Valeant Pharmaceuticals (TSX: VRX)(NYSE: VRX) recently made an unsolicited cash and share offer of around $46 billion to the shareholders of the pharmaceutical company Allergan (NYSE: AGN). At the time of the offer, this equated to $154 per Allergan share — a premium of over 20% compared to the previous trading price.
Pershing Square Capital Management under the leadership of Bill Ackman, has partnered with Valeant to pursue the acquisition. In the process, Pershing has already acquired 9.7% of the Allergan shares and is now the single largest shareholder in Allergen.
The positives for Valeant and Pershing
Valeant and Pershing are of the opinion that a merged and streamlined operation could create substantial shareholder value. The combined entity would, in the first instance create a strong portfolio of leading products in ophthalmology, dermatology, and aesthetics. According to their estimates, the transaction would enhance cash profits of the combined entity by 15-20% over the medium term.

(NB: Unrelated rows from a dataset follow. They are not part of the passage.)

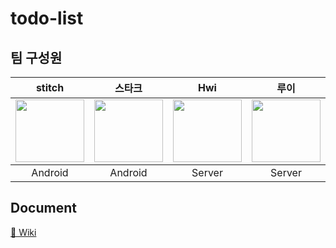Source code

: # todo-list

## 팀 구성원

<table align = "center">
    <thead>
        <th align = "center">stitch</th>
        <th align = "center">스타크</th>
        <th align = "center">Hwi</th>
        <th align = "center">루이</th>
    </thead>
    <tbody>
        <td align = "center"><a href="https://github.com/bn-tw2020"><img height="100px" width="110px" src="https://avatars.githubusercontent.com/u/66770613?s=460&u=282042bf415e9b361e2b804c554389593b2ff760&v=4" /></a></td>
        <td align = "center"><a href="https://github.com/jminie-o8o"><img height="100px" width="110px" src="https://avatars.githubusercontent.com/u/79504043?v=4" /></a></td>
        <td align = "center"><a href="https://github.com/hwicode"><img height="100px" width="110px" src="https://avatars.githubusercontent.com/u/95541996?v=4" /></a></td>
        <td align = "center"><a href="https://github.com/Louie-03"><img height="100px" width="110px" src="https://avatars.githubusercontent.com/u/92966772?v=4" /></a></td>
    </tbody>
    <tr>
        <td align = "center">Android</td>
        <td align = "center">Android</td>
        <td align = "center">Server</td>
        <td align = "center">Server</td>
    </tr>
</table>

## Document

[📑 Wiki](https://github.com/bn-tw2020/todo-list/wiki/Team)
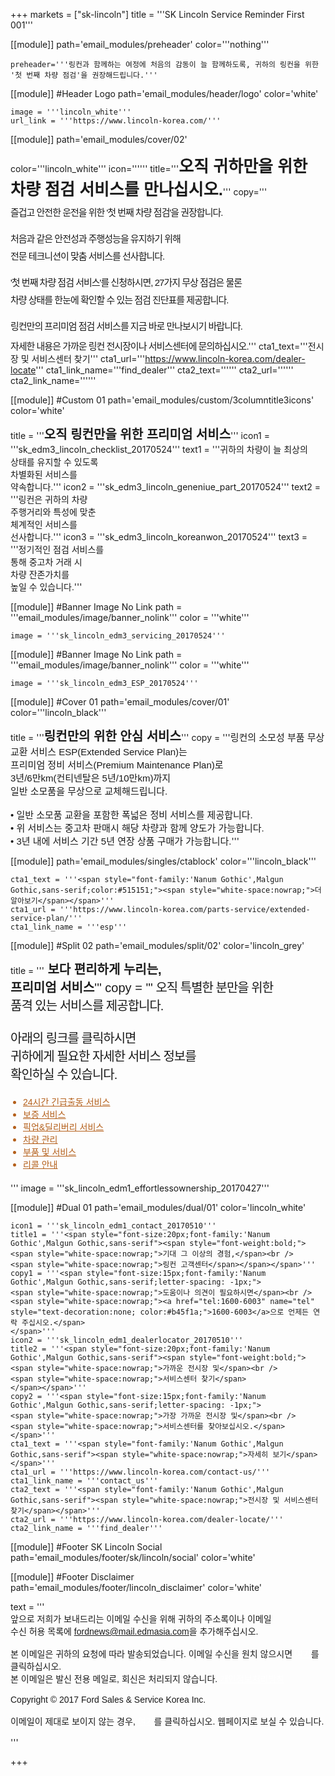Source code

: 
+++
markets = ["sk-lincoln"]
title = '''SK Lincoln Service Reminder First 001'''

[[module]]
path='email_modules/preheader'
color='''nothing'''

	preheader='''링컨과 함께하는 여정에 처음의 감동이 늘 함께하도록, 귀하의 링컨을 위한 '첫 번째 차량 점검'을 권장해드립니다.'''

[[module]] #Header Logo
path='email_modules/header/logo'
color='white'

	image = '''lincoln_white'''
	url_link = '''https://www.lincoln-korea.com/'''

[[module]]
path='email_modules/cover/02'

color='''lincoln_white'''
icon=''''''
title='''<span style="font-Size:26px;font-family:'Nanum Gothic',Malgun Gothic,sans-serif"><b>오직 귀하만을 위한 차량 점검 서비스를 만나십시오.</b></span>'''
copy='''<span style="font-size:15px;line-height:14px;font-family:'Nanum Gothic',Malgun Gothic,sans-serif;letter-spacing: -1px;"><br /><br />즐겁고 안전한 운전을 위한 '첫 번째 차량 점검'을 권장합니다.<br /><br /><br />처음과 같은 안전성과 주행성능을 유지하기 위해<br /><br />전문 테크니션이 맞춤 서비스를 선사합니다.<br /><br /><br />'첫 번째 차량 점검 서비스'를 신청하시면, 27가지 무상 점검은 물론<br /><br />차량 상태를 한눈에 확인할 수 있는 점검 진단표를 제공합니다.<br /><br /><br />링컨만의 프리미엄 점검 서비스를 지금 바로 만나보시기 바랍니다.<br /><br />자세한 내용은 가까운 링컨 전시장이나 서비스센터에 문의하십시오.</span>'''
cta1_text='''<span style="font-family:'Nanum Gothic',Malgun Gothic,sans-serif">전시장 및 서비스센터 찾기</span>'''
cta1_url='''https://www.lincoln-korea.com/dealer-locate'''
cta1_link_name='''find_dealer'''
cta2_text=''''''
cta2_url=''''''
cta2_link_name=''''''

[[module]] #Custom 01
path='email_modules/custom/3columntitle3icons'
color='white'

title = '''<span style="font-size:20px;font-family:'Nanum Gothic',Malgun Gothic,sans-serif"><b>오직 링컨만을 위한 프리미엄 서비스</b></span>'''
	icon1 = '''sk_edm3_lincoln_checklist_20170524'''
	text1 = '''<span style="font-size:14px;font-family:'Nanum-Gothic',Malgun Gothic,sans-serif">귀하의 차량이 늘 최상의<br />상태를 유지할 수 있도록<br />차별화된 서비스를<br />약속합니다.</span>'''
	icon2 = '''sk_edm3_lincoln_geneniue_part_20170524'''
	text2 = '''<span style="font-size:14px;font-family:'Nanum-Gothic',Malgun Gothic,sans-serif">링컨은 귀하의 차량<br />주행거리와 특성에 맞춘<br />체계적인 서비스를<br />선사합니다.</span>'''
	icon3 = '''sk_edm3_lincoln_koreanwon_20170524'''
	text3 = '''<span style="font-size:14px;font-family:'Nanum-Gothic',Malgun Gothic,sans-serif">정기적인 점검 서비스를<br />통해 중고차 거래 시<br />차량 잔존가치를<br />높일 수 있습니다.</span>'''

[[module]] #Banner Image No Link
path = '''email_modules/image/banner_nolink'''
color = '''white'''

	image = '''sk_lincoln_edm3_servicing_20170524'''

[[module]] #Banner Image No Link
path = '''email_modules/image/banner_nolink'''
color = '''white'''

	image = '''sk_lincoln_edm3_ESP_20170524'''

[[module]] #Cover 01
path='email_modules/cover/01'
color='''lincoln_black'''

title = '''<span style="font-size:20px;font-family:'Nanum Gothic',Malgun Gothic,sans-serif"><b>링컨만의 위한 안심 서비스</b></span>'''
copy = '''<span style="font-size:15px;font-family:'Nanum-Gothic',Malgun Gothic,sans-serif">링컨의 소모성 부품 무상교환 서비스 ESP(Extended Service Plan)는<br />프리미엄 정비 서비스(Premium Maintenance Plan)로<br />3년/6만km(컨티넨탈은 5년/10만km)까지<br />일반 소모품을 무상으로 교체해드립니다.<br/><br/> &#8226; 일반 소모품 교환을 포함한 폭넓은 정비 서비스를 제공합니다.<br/> &#8226; 위 서비스는 중고차 판매시 해당 차량과 함께 양도가 가능합니다.<br/> &#8226; 3년 내에 서비스 기간 5년 연장 상품 구매가 가능합니다.</span>'''

[[module]]
path='email_modules/singles/ctablock'
color='''lincoln_black'''

	cta1_text = '''<span style="font-family:'Nanum Gothic',Malgun Gothic,sans-serif;color:#515151;"><span style="white-space:nowrap;">더 알아보기</span></span>'''
	cta1_url = '''https://www.lincoln-korea.com/parts-service/extended-service-plan/'''
	cta1_link_name = '''esp'''

[[module]] #Split 02
path='email_modules/split/02'
color='lincoln_grey'

title = '''<span style="font-family:'Nanum Gothic',Malgun Gothic,sans-serif;font-size:20px;"><span style="font-weight:bold;">
<span style="white-space:nowrap;">보다 편리하게 누리는,</span><br />
<span style="white-space:nowrap;">프리미엄 서비스</span></span>'''
copy = '''<span style="font-family:'Nanum Gothic',Malgun Gothic,sans-serif;letter-spacing: -1px;">
<span style="white-space:nowrap;">오직 특별한 분만을 위한</span><br />
<span style="white-space:nowrap;">품격 있는 서비스를 제공합니다.</span><br /><br />
<span style="white-space:nowrap;">아래의 링크를 클릭하시면</span><br />
<span style="white-space:nowrap;">귀하에게 필요한 자세한 서비스 정보를</span><br />
<span style="white-space:nowrap;">확인하실 수 있습니다.</span>
<ul style="margin: 20px; padding: 0;text-decoration:underline; color:#b45f1a">
<li><a href="https://www.lincoln-korea.com/parts-service/roadside-assistance/" name="era" style="text-decoration:underline; color:#b45f1a;font-family:'Nanum Gothic',Malgun Gothic,sans-serif;"><span style="white-space:nowrap;">24시간 긴급출동 서비스</span></a></li>
<li><a href="https://www.lincoln-korea.com/parts-service/warranty/" name="warranty" style="text-decoration:underline; color:#b45f1a;font-family:'Nanum Gothic',Malgun Gothic,sans-serif;"><span style="white-space:nowrap;">보증 서비스</span></a></li>
<li><a href="https://www.lincoln-korea.com/parts-service/pick-delivery/" name="pick_delivery" style="text-decoration:underline; color:#b45f1a;font-family:'Nanum Gothic',Malgun Gothic,sans-serif;"><span style="white-space:nowrap;">픽업&딜리버리 서비스</span></a></li>
<li><a href="https://www.lincoln-korea.com/vehicle-maintenance/" name="vehicle_maintenance" style="text-decoration:underline; color:#b45f1a;font-family:'Nanum Gothic',Malgun Gothic,sans-serif;"><span style="white-space:nowrap;">차량 관리</span></a></li>
<li><a href="https://www.lincoln-korea.com/genuine-parts/" name="parts_service" style="text-decoration:underline; color:#b45f1a;font-family:'Nanum Gothic',Malgun Gothic,sans-serif;"><span style="white-space:nowrap;">부품 및 서비스</span></a></li>
<li><a href="https://www.lincoln-korea.com/parts-service/recall-guidance/" name="recall_guidance" style="text-decoration:underline; color:#b45f1a;font-family:'Nanum Gothic',Malgun Gothic,sans-serif;"><span style="white-space:nowrap;">리콜 안내</span></a></li>
</ul></span>'''
	image = '''sk_lincoln_edm1_effortlessownership_20170427'''

[[module]] #Dual 01
path='email_modules/dual/01'
color='lincoln_white'

	icon1 = '''sk_lincoln_edm1_contact_20170510'''
	title1 = '''<span style="font-size:20px;font-family:'Nanum Gothic',Malgun Gothic,sans-serif"><span style="font-weight:bold;">
	<span style="white-space:nowrap;">기대 그 이상의 경험,</span><br />
	<span style="white-space:nowrap;">링컨 고객센터</span></span></span>'''
	copy1 = '''<span style="font-size:15px;font-family:'Nanum Gothic',Malgun Gothic,sans-serif;letter-spacing: -1px;">
	<span style="white-space:nowrap;">도움이나 의견이 필요하시면</span><br />
	<span style="white-space:nowrap;"><a href="tel:1600-6003" name="tel" style="text-decoration:none; color:#b45f1a;">1600-6003</a>으로 언제든 연락 주십시오.</span>
	</span>'''
	icon2 = '''sk_lincoln_edm1_dealerlocator_20170510'''
	title2 = '''<span style="font-size:20px;font-family:'Nanum Gothic',Malgun Gothic,sans-serif"><span style="font-weight:bold;">
	<span style="white-space:nowrap;">가까운 전시장 및</span><br />
	<span style="white-space:nowrap;">서비스센터 찾기</span>
	</span></span>'''
	copy2 = '''<span style="font-size:15px;font-family:'Nanum Gothic',Malgun Gothic,sans-serif;letter-spacing: -1px;">
	<span style="white-space:nowrap;">가장 가까운 전시장 및</span><br />
	<span style="white-space:nowrap;">서비스센터를 찾아보십시오.</span></span>'''
	cta1_text = '''<span style="font-family:'Nanum Gothic',Malgun Gothic,sans-serif"><span style="white-space:nowrap;">자세히 보기</span></span>'''
	cta1_url = '''https://www.lincoln-korea.com/contact-us/'''
	cta1_link_name = '''contact_us'''
	cta2_text = '''<span style="font-family:'Nanum Gothic',Malgun Gothic,sans-serif"><span style="white-space:nowrap;">전시장 및 서비스센터 찾기</span></span>'''
	cta2_url = '''https://www.lincoln-korea.com/dealer-locate/'''
	cta2_link_name = '''find_dealer'''

[[module]] #Footer SK Lincoln Social
path='email_modules/footer/sk/lincoln/social'
color='white'

[[module]] #Footer Disclaimer
path='email_modules/footer/lincoln_disclaimer'
color='white'

 text = '''<span style="font-family:'Nanum Gothic',Malgun Gothic,sans-serif"><br/>
 <span style="white-space:nowrap;">앞으로 저희가 보내드리는 이메일 수신을 위해 귀하의 주소록이나 이메일</span>
 <span style="white-space:nowrap;">수신 허용 목록에 <span style="font-family:'Nanum Gothic',Malgun Gothic,sans-serif; text-decoration:underline;">fordnews@mail.edmasia.com</span>을 추가해주십시오.</span><br/><br/>
본 이메일은 귀하의 요청에 따라 발송되었습니다. 이메일 수신을 원치 않으시면 <a href="<%unsubscribe_link_text%>" style="color:#FFFFFF; text-decoration:underline">여기</a>를 클릭하십시오.<br />
본 이메일은 발신 전용 메일로, 회신은 처리되지 않습니다. <a href="https://www.lincoln-korea.com/privacy/" name="privacy" style="text-decoration:underline; color:#FFFFFF;">개인정보처리방침</a><br/><br/>
 <span style="white-space:nowrap;">Copyright © 2017 Ford Sales & Service Korea Inc.</span><br /><br />
 이메일이 제대로 보이지 않는 경우, <a href="<%syslink_message_read url='/public/read_message.jsp'%>" style="color:#FFFFFF; text-decoration:underline">여기</a>를 클릭하십시오. 웹페이지로 보실 수 있습니다.
 <br /><br /></span>
 '''

+++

This will be achieved by reducing the combined entity’s general and research and development costs by 30% or $2.7 billion. Included in this amount is the rationalisation of headquarters, elimination of non-essential global functions and staff, and a $900 million reduction in the annual research expense, which would equate to a 69% saving on the pro forma joint expense. There will also be additional benefits through a lower effective tax rate for the combined entity as well as revenue synergies from the combined product offering.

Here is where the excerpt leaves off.